If it didn't feel like he was shouldering the weight of anxiety from the supporters during this season of toil, it was simply because he was blissfully ignorant of it.

The advantage of his youth this term was an absence of expectation, a blank canvas, upon which he could imprint his own novel signature.

"Coming into the season I was hoping to pick up a few games here and there, then I got a few starts and I was just trying to build on those and enjoy every game I got," says Scannell.

"I haven't really looked back since. I've played most games since and it's been a great learning curve for me.

"There's a lot of Academy lads coming through that have signed on for next year with a lot of games under their belt throughout the season so we've a good crop of young talent coming through. It's looking good.

"We lost a few experienced lads but I didn't know any different as I didn't really play very much with those guys last year. I've played a lot with the younger lads through Munster A, so I felt more comfortable playing with those guys.

"As the season's gone on more leaders have stood up, and as guys get more experience that leadership comes as well. CJ (Stander) has become a great leader now. All the internationals are just top-class leaders and we learn a lot from them so I hope to bring that forward now.

"You get your first few games and you're very nervous. You're trying to do the basics well and lads around you are trying to get familiar with you, too. The older lads, more experienced lads, Francis Saili, Keith Earls, Conor Murray - they've been great - I've learned a lot from them.

"As you play with those lads around you then you keep learning and you become more comfortable, your confidence grows and you begin to come out of your shell a little bit. That's how it went since Christmas for me and I've really enjoyed it.

"When you're a young fella you just like to stay quiet. When you're playing regularly you build up that confidence to speak up and have your say as well. We're here to help each other and as players we love learning from each other. So, if I see something I'll tell the lads and vice versa.

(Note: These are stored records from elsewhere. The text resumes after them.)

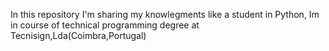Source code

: In this repository I'm sharing my knowlegments like a student in Python, Im in course of technical programming degree at Tecnisign,Lda(Coimbra,Portugal) 

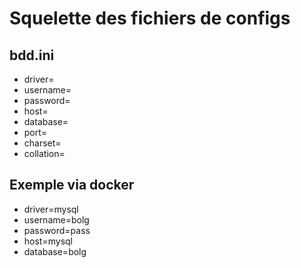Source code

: # Squelette des fichiers de configs

## bdd.ini
* driver=
* username=
* password=
* host=
* database=
* port=
* charset=
* collation=

## Exemple via docker
* driver=mysql
* username=bolg
* password=pass
* host=mysql
* database=bolg
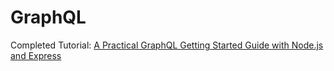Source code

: # GraphQL

Completed Tutorial: [A Practical GraphQL Getting Started Guide with Node.js and Express](https://www.digitalocean.com/community/tutorials/a-practical-graphql-getting-started-guide-with-nodejs)
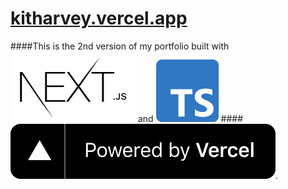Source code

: # [kitharvey.vercel.app](https://kitharvey.vercel.app/)

####This is the 2nd version of my portfolio built with ![Next](https://github.com/kitharvey/next-portfolio/blob/main/nextjs.svg) and ![TypeScript](https://github.com/kitharvey/next-portfolio/blob/main/ts.svg)
####![Powered by Vercel](https://github.com/kitharvey/next-portfolio/blob/main/powered-by-vercel.svg).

"I suppose you look at all those past experiences and the Champions Cup has been massive for this club. It's important for the club that we're in the competition. We hope to have a good campaign next year because that's where we want to be, at the top of Europe. Hopefully, we can bring the club back there now."

As much as the leadership figures have drive Munster in tough times, the emerging players - Scannell's brother, hooker Niall, has also broke, through due to injury this term - have inspired their elders in times of strife.

"Rory Scannell playing with knocks shows what the jersey means," noted Stander, who can see this talented group develop into a side fighting to win titles, rather than scrapping for mid-table mediocrity.

"It's hard because it's only in time you'll see that," said Foley. "The club doesn't want to be in that situation where you're scrambling to get into Europe.

"You want to be dominating and making sure you're in the knockouts and all that and these players need to understand the reasons why we're not there and why we weren't in the knockouts in Europe.

"They also need to understand they have the ability to do it, understanding the key moments in the game and where the games can flow for you or against you."

Scannell is invested, already, with a steely-eyed certainty.

Although he has played, superbly, across the back-line for Emerging Ireland and the U-20s, and starred at out-half for Munster this season, there is no prevarication about his preference; he is the archetypal second five-eighth.

"That's where I want to be playing," he says, simply.